Crediamo che in questo progetto siano in gioco delle interpretazioni nuove dell’uomo e della natura, ma soprattutto della loro intensa relazione. Il lago è un ecosistema naturale di cui anche gli uomini fanno parte a pieno titolo e la dimostrazione di questo ci appare nello scoprire un popolo del lago indissolubilmente legato, nelle emozioni e nelle idee, al bacino (artificiale) creato dalla diga. Il popolo del lago va considerato allora una sorta di minoranza, ma non da salvaguardare pena la sua scomparsa, ma una minoranza attiva, una metafora generativa che apre a tutti la possibilità di vivere l’ecosistema nella sue relazioni fondanti. E’ un popolo la cui identità è aperta e variegata, che si contamina e che apre un nuovo modo di vivere l’ambiente, ritenendosi parte integrante e attiva dello stesso.
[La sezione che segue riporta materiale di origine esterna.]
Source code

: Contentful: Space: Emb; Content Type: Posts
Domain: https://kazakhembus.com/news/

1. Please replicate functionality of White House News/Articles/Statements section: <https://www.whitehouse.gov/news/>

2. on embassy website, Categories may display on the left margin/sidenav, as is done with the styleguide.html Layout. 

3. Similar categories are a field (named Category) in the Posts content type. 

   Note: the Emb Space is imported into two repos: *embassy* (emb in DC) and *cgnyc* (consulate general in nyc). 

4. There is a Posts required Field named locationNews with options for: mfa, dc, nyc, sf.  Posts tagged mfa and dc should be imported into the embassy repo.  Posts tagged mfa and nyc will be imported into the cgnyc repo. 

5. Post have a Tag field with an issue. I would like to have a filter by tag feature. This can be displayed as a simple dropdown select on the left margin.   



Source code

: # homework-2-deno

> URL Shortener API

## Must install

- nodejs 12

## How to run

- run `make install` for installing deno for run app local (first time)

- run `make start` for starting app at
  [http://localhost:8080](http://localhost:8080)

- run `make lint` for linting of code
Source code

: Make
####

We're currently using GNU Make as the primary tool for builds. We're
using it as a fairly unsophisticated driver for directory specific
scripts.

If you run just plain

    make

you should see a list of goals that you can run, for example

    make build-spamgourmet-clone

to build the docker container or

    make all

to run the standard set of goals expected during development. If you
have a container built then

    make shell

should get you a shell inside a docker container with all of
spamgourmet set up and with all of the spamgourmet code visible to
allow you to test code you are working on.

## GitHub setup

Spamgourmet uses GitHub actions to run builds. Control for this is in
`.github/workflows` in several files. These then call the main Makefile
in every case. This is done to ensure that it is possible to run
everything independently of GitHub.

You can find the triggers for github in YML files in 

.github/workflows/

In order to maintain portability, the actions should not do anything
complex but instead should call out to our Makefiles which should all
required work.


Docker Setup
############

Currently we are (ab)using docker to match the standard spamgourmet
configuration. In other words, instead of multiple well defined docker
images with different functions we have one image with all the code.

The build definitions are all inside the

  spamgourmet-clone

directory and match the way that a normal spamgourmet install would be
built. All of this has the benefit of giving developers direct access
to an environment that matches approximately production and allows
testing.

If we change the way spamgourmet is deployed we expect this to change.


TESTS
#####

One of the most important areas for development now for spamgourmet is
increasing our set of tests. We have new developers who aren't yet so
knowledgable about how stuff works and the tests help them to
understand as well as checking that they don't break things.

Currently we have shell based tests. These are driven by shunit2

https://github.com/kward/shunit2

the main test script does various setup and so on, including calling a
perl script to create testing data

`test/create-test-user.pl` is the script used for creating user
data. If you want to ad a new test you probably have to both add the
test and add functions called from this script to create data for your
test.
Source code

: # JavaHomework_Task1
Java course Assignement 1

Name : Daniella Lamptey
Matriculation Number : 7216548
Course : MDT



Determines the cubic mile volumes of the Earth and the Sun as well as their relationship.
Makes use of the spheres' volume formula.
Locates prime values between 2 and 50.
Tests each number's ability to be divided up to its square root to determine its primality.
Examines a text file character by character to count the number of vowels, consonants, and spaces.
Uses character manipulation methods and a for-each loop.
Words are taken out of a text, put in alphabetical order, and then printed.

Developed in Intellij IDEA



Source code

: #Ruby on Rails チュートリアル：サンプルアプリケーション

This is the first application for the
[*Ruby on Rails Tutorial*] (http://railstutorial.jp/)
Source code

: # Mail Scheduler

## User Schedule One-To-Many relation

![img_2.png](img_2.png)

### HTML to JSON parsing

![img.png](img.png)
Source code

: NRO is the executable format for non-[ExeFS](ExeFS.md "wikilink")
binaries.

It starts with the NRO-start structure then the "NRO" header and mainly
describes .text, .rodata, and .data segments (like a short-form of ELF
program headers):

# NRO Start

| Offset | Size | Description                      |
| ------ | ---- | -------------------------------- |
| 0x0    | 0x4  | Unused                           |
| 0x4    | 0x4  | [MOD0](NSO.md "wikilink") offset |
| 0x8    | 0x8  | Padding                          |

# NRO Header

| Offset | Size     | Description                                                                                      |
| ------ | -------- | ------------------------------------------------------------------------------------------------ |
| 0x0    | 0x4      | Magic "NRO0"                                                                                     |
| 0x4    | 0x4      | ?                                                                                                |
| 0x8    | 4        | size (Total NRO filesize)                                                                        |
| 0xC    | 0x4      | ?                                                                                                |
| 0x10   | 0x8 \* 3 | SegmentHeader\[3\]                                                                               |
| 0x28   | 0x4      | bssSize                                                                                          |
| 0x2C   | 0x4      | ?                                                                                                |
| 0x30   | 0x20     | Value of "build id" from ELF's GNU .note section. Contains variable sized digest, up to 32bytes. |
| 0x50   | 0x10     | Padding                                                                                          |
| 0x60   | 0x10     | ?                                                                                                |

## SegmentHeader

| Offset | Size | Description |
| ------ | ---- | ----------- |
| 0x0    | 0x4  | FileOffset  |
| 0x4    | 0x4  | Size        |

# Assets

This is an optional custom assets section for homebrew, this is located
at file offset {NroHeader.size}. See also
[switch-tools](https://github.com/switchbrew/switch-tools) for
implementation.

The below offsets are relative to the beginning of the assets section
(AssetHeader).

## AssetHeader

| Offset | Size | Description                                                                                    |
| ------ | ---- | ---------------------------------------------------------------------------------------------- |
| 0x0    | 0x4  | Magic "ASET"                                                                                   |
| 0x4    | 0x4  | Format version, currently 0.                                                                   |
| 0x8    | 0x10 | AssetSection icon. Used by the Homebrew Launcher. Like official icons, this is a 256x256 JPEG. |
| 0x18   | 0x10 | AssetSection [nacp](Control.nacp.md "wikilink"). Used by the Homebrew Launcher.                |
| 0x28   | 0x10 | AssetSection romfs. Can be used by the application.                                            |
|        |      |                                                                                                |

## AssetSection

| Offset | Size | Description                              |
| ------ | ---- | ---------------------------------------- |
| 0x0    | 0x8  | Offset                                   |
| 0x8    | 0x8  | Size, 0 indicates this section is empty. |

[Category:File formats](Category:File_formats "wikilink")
Si supera così la stagnante situazione di un ambientalismo oggi diviso in maniera lacerante tra tecnicismi e idealizzazioni, non in grado di creare alternative, troppo spesso distratto dal solo sentimento di opposizione nei confronti di un sempre più minaccioso e non definibile esterno.

Intervenire sulla natura può voler dire invece migliorarla, e al contempo esserne migliorati, se ogni azione è vagliata da una carica ideale sempre pronta a mettersi in discussione. Perché no?